Adayların ve de aday partilerin ilgili kurmaylarının TV programlarında ve de seçim meydanlarında yaptığı açıklamalara bakarak seçim sonrası oluşacak ekonomik tabloyla ilgili bu zamana kadar bir fikir edinmiş olmamız gerekiyordu. Oysa ortadaki vaatlerin önemli bir bölümü popülist olarak tabir ettiğimiz türden… Yapısal olarak bir sonuç verebileceğini öngördüğümüz vaatlere ise nasıl ulaşılabileceği oldukça karışık.
O zaman hem iktidar hem de muhalefet bloğundan art arda gelen ekonomik vaatleri kategorize edecek olursam;
Popülist ve yapısal olarak iki kısma ayırmak faydalı olacaktır.
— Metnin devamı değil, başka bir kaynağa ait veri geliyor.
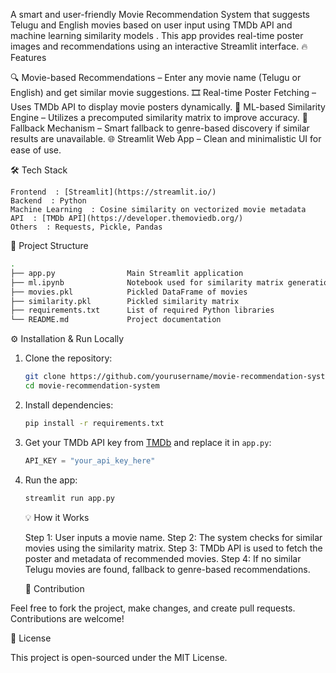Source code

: A smart and user-friendly   Movie Recommendation System   that suggests   Telugu and English movies   based on user input using   TMDb API   and   machine learning similarity models  . This app provides real-time poster images and recommendations using an interactive   Streamlit   interface.
 🔥 Features

  🔍   Movie-based Recommendations   – Enter any movie name (Telugu or English) and get similar movie suggestions.
  🎞️   Real-time Poster Fetching   – Uses TMDb API to display movie posters dynamically.
  🧠   ML-based Similarity Engine   – Utilizes a precomputed similarity matrix to improve accuracy.
  🔁   Fallback Mechanism   – Smart fallback to genre-based discovery if similar results are unavailable.
  🌐   Streamlit Web App   – Clean and minimalistic UI for ease of use.
  
   🛠️ Tech Stack

    Frontend  : [Streamlit](https://streamlit.io/)
    Backend  : Python
    Machine Learning  : Cosine similarity on vectorized movie metadata
    API  : [TMDb API](https://developer.themoviedb.org/)
    Others  : Requests, Pickle, Pandas

   📂 Project Structure

```bash
.
├── app.py                Main Streamlit application
├── ml.ipynb              Notebook used for similarity matrix generation
├── movies.pkl            Pickled DataFrame of movies
├── similarity.pkl        Pickled similarity matrix
├── requirements.txt      List of required Python libraries
└── README.md             Project documentation
```

   ⚙️ Installation & Run Locally

1. Clone the repository:

   ```bash
   git clone https://github.com/yourusername/movie-recommendation-system.git
   cd movie-recommendation-system
   ```

2. Install dependencies:

   ```bash
   pip install -r requirements.txt
   ```

3. Get your TMDb API key from [TMDb](https://www.themoviedb.org/) and replace it in `app.py`:

   ```python
   API_KEY = "your_api_key_here"
   ```

4. Run the app:

   ```bash
   streamlit run app.py
   ```

   💡 How it Works

    Step 1:   User inputs a movie name.
    Step 2:   The system checks for similar movies using the similarity matrix.
    Step 3:   TMDb API is used to fetch the poster and metadata of recommended movies.
    Step 4:   If no similar Telugu movies are found, fallback to genre-based recommendations.

   🤝 Contribution

Feel free to fork the project, make changes, and create pull requests. Contributions are welcome!

   📄 License

This project is open-sourced under the MIT License.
Popülist vaat adından da anlaşıldığı üzere seçmenlerin kısa süreli ihtiyaçlarını gidermeye yönelik pozitif adımları içermektedir.
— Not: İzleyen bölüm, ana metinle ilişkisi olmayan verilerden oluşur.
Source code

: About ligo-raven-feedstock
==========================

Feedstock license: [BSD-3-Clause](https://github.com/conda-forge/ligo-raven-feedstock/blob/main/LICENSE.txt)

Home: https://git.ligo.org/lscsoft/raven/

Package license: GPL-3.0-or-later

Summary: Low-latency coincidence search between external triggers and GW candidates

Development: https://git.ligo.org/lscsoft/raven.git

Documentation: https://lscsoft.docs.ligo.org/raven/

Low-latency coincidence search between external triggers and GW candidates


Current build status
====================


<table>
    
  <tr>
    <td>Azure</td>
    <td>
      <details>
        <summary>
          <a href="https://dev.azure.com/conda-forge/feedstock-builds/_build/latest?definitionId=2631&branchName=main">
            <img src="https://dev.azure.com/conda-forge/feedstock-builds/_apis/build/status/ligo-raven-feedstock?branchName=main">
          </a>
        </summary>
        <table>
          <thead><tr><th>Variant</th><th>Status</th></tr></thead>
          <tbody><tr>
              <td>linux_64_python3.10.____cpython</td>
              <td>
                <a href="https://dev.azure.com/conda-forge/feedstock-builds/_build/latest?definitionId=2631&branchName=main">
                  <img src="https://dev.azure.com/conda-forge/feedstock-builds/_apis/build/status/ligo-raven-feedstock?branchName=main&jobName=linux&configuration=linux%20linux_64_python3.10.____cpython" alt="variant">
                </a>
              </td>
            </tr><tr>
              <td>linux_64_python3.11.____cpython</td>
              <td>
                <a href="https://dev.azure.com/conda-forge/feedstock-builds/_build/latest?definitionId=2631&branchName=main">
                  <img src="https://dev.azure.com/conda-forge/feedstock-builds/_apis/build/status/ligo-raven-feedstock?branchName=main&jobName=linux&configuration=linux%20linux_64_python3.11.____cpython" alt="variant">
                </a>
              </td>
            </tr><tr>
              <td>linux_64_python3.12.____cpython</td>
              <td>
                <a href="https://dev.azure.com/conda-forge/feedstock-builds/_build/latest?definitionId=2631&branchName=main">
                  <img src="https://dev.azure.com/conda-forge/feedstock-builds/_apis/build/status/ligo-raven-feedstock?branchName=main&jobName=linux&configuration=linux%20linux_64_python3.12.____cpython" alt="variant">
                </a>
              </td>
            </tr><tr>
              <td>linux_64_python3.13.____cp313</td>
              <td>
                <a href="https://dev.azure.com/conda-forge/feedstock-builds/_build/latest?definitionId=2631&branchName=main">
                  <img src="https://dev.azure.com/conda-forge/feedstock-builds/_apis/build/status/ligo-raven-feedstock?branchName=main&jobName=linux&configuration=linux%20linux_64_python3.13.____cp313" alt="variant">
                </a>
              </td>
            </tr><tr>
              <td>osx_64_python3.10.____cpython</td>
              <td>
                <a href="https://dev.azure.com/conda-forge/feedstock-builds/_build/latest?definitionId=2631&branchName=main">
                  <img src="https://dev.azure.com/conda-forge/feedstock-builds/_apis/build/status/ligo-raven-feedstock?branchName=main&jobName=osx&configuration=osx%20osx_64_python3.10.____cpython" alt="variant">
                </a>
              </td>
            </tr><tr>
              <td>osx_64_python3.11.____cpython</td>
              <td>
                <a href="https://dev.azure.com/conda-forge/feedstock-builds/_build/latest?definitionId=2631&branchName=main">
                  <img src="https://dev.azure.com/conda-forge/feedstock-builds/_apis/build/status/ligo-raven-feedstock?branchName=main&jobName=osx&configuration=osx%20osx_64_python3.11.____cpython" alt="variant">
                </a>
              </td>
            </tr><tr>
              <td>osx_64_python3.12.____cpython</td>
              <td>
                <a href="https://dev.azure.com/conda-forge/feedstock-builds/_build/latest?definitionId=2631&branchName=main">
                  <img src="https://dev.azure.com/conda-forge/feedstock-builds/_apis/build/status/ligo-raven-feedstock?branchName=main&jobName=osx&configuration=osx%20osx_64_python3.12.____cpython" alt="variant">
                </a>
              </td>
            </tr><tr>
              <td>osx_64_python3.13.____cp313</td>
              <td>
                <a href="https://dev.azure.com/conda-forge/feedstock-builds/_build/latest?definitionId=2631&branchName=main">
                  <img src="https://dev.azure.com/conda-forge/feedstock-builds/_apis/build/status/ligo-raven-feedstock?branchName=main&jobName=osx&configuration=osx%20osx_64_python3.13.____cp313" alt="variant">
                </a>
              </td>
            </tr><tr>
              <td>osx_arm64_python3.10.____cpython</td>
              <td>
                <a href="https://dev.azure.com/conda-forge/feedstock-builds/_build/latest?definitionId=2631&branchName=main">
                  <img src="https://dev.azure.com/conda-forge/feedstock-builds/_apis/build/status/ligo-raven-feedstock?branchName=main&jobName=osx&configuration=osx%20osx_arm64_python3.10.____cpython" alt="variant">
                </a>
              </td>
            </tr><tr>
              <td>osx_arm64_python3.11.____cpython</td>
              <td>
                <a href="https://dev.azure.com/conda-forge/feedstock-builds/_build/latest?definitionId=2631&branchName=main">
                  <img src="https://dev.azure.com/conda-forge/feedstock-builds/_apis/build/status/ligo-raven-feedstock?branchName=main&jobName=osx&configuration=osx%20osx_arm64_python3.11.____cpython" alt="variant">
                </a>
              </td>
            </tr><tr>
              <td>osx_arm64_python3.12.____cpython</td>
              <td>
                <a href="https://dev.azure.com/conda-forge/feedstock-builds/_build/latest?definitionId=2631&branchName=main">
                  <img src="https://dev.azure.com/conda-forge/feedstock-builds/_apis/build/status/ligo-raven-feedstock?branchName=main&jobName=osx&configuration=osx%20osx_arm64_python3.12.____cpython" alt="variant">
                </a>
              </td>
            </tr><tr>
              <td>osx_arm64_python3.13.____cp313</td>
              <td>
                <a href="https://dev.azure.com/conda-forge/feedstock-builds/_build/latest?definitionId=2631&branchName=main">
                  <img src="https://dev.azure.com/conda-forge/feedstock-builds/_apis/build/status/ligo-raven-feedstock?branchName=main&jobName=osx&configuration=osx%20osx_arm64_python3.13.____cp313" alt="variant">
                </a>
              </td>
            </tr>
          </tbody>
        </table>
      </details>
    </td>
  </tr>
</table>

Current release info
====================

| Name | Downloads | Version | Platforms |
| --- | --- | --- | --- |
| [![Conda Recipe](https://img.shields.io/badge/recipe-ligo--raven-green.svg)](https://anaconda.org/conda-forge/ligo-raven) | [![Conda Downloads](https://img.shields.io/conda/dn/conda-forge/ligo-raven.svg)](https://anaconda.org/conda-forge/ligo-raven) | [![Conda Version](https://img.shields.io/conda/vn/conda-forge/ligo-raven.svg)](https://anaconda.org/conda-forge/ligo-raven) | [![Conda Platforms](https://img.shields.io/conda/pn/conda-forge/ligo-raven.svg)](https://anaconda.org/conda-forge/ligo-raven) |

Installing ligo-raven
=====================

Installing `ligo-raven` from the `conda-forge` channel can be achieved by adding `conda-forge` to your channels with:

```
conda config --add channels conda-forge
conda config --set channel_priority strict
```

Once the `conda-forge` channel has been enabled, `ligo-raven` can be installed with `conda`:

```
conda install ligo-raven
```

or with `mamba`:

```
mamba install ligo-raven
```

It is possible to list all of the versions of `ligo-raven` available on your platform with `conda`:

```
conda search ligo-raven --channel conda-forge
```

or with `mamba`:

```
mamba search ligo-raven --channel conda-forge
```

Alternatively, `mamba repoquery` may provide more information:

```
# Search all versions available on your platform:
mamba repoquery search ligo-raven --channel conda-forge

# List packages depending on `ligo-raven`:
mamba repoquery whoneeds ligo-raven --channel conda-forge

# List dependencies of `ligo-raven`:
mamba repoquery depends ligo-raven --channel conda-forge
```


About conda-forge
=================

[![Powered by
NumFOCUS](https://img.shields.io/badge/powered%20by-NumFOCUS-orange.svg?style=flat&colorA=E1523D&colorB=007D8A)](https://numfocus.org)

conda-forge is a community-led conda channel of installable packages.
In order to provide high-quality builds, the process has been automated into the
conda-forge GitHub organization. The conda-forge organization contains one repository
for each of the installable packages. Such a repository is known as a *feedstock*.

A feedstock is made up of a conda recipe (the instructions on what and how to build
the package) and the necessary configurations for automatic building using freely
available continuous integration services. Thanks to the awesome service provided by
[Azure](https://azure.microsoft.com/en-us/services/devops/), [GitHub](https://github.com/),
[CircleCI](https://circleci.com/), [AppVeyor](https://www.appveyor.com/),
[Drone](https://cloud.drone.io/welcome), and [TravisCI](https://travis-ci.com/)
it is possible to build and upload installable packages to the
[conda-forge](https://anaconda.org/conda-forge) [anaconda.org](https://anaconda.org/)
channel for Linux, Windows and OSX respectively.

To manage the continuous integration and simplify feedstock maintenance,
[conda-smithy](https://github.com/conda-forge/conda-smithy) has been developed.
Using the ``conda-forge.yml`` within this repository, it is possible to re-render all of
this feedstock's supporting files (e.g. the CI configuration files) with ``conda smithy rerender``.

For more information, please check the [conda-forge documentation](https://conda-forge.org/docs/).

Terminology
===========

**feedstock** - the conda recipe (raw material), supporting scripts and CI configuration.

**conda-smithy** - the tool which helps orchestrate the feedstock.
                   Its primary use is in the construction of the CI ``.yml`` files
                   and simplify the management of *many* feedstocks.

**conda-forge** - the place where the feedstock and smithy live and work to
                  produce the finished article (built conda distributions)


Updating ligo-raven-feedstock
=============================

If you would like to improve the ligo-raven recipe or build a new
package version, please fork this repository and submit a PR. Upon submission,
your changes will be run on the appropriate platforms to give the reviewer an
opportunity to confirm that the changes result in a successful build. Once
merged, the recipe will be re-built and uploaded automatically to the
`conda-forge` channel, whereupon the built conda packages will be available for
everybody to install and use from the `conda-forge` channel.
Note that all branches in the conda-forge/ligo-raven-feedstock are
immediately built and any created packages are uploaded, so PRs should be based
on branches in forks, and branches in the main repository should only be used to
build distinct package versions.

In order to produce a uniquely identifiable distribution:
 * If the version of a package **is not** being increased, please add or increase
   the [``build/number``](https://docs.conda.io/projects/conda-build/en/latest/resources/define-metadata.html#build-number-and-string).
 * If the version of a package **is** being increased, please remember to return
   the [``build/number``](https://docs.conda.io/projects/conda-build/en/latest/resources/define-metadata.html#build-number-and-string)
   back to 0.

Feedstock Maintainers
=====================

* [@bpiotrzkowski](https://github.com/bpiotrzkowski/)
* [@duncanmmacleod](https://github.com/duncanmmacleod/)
Ülkemizde son yıllarda yaşanan çok yüksek enflasyon, seçmen tercihlerinde birincil şikayet konusu olarak hayat pahalılığını ön plana çıkardığından, adayların vaatlerinin hep bu sorun çerçevesinde şekillendiğini görüyor ve dinliyoruz.
Enflasyon karşısında alım gücü düşen halka ve de şirketlere yönelik vaatler;
– Daha yüksek maaş
– İkramiye, hatta ikramiye zammı,
– Kira artış tavanı,
– Geçici sübvansiyonlar
– Geçici vergi affı, yeniden yapılandırma, gibi temel konuları içermektedir.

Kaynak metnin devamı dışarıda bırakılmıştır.